The way to forgive a person

Sometimes you may be angry at a person for not being to do what you expect him or her to do but anger can happen in a short period of time and after that,you will wonder why you angry at that person in the first place.Of course,in this situation,the mistake that that person makes maybe small.How about forgiving a person who has make a big mistake which you think you never be able to forgive him or her?I am nothing but a normal human being.It will take lots of courage to forgive such a person.In those situation,I always ask for help from God.I wish that I am tough enough to forgive such a person.What should I do if I had forgiven the person so many times but the person didn't appreciate that?Then it is his or her problem because I have done my best.I always think that if you treat a person bad,then there is some problems with you attitude.However, if the person treat you bad and you want to revenge by treating him bad in return then both the person and you are at fault.For me, the way you treat your enemy reveals your true self or maybe the evil side of yourself.Can you forgive your enemy? But,is there a limit to forgiveness?

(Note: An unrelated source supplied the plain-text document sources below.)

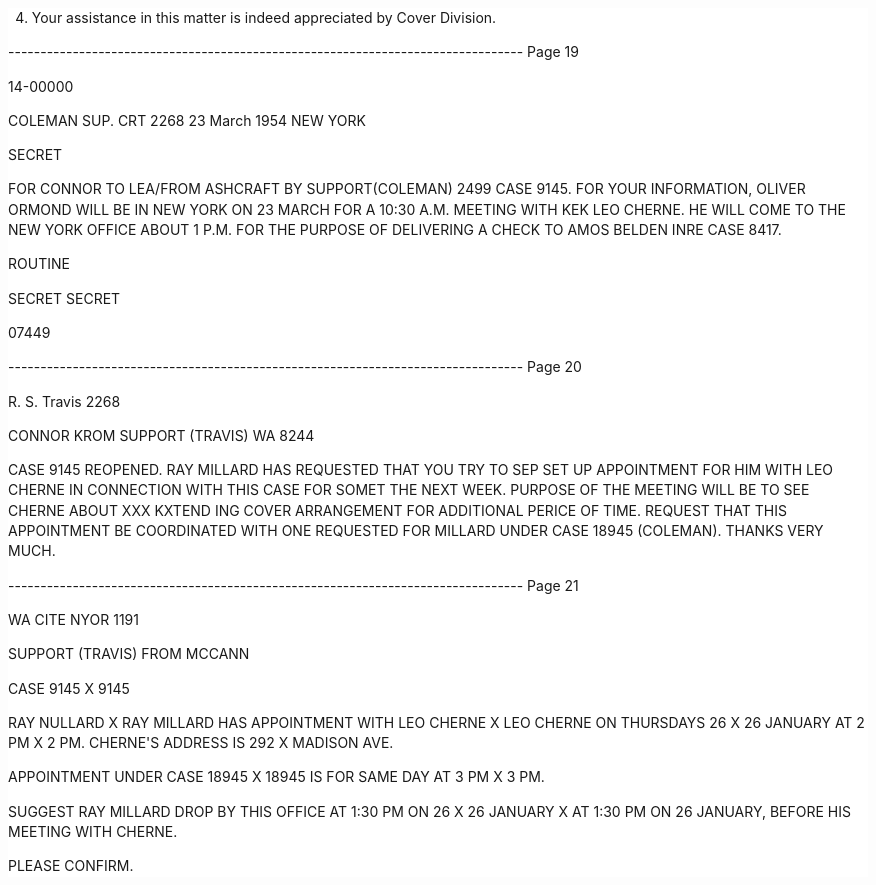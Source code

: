 4. Your assistance in this matter is indeed appreciated by Cover Division.


-------------------------------------------------------------------------------- Page 19

14-00000

COLEMAN
SUP. CRT
2268
23 March 1954
NEW YORK

SECRET

FOR CONNOR
TO LEA/FROM ASHCRAFT BY SUPPORT(COLEMAN) 2499
CASE 9145. FOR YOUR INFORMATION, OLIVER ORMOND WILL BE IN NEW YORK ON 23 MARCH FOR A 10:30 A.M. MEETING WITH KEK LEO CHERNE. HE WILL COME TO THE NEW YORK OFFICE ABOUT 1 P.M. FOR THE PURPOSE OF DELIVERING A CHECK TO AMOS BELDEN INRE CASE 8417.

ROUTINE

SECRET
SECRET

07449


-------------------------------------------------------------------------------- Page 20

R. S. Travis 2268

CONNOR KROM SUPPORT (TRAVIS) WA 8244

CASE 9145 REOPENED. RAY MILLARD HAS REQUESTED THAT YOU TRY TO SEP SET UP
APPOINTMENT FOR HIM WITH LEO CHERNE IN CONNECTION WITH THIS CASE FOR
SOMET THE NEXT WEEK. PURPOSE OF THE MEETING WILL BE TO SEE CHERNE ABOUT
XXX KXTEND ING COVER ARRANGEMENT FOR ADDITIONAL PERICE OF TIME. REQUEST
THAT THIS APPOINTMENT BE COORDINATED WITH ONE REQUESTED FOR MILLARD UNDER
CASE 18945 (COLEMAN). THANKS VERY MUCH.


-------------------------------------------------------------------------------- Page 21

WA CITE NYOR 1191

SUPPORT (TRAVIS) FROM MCCANN

CASE 9145 X 9145

RAY NULLARD X RAY MILLARD HAS APPOINTMENT WITH LEO CHERNE X LEO CHERNE ON THURSDAYS 26 X 26 JANUARY AT 2 PM X 2 PM. CHERNE'S ADDRESS IS 292 X MADISON AVE.

APPOINTMENT UNDER CASE 18945 X 18945 IS FOR SAME DAY AT 3 PM X 3 PM.

SUGGEST RAY MILLARD DROP BY THIS OFFICE AT 1:30 PM ON 26 X 26 JANUARY X AT 1:30 PM ON 26 JANUARY, BEFORE HIS MEETING WITH CHERNE.

PLEASE CONFIRM.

I believe that everyone has his or her very own bottom line but I am still searching for that line.For those who want to challenge me, you are more than welcome.

10.01.2007

Sorry

I just want to apologize for the last post.It is not my intention to hurt anybody.What I want to say is that I am angry and disappointed by his action but I am not angry at him.Maybe it sounds weird when I say that but I really mean that.I would never hate a person whom I fall in love before.However,I really think that I live a happier life without him because I used to crying every time I am with him feeling insecure.Now that the relationship is over,I feel relief.If you ask me if I had forgotten everything about him,I would say no because it is quite an experience for me.However,I decided that I still want to be friends with him just because I like him as a friend and nothing more than that.I may still cry once-in-a-while when looking at the past but that's just who I am.I am that kind of person who like to reflect on my past and learn from my mistake.After all,all human beings are gifted with the ability of learning from their own mistake.So far,there are only 2 people in the world who have broken my heart before.So,I always wonder if I had done my best and treated them as good as possible.I realized that I do make some mistakes when being together with them but still I wish that we can be best friends.Even though a friend is so far away from you,somehow you will still keep them in a special position inside your heart.Friendship is just what I need and nothing more.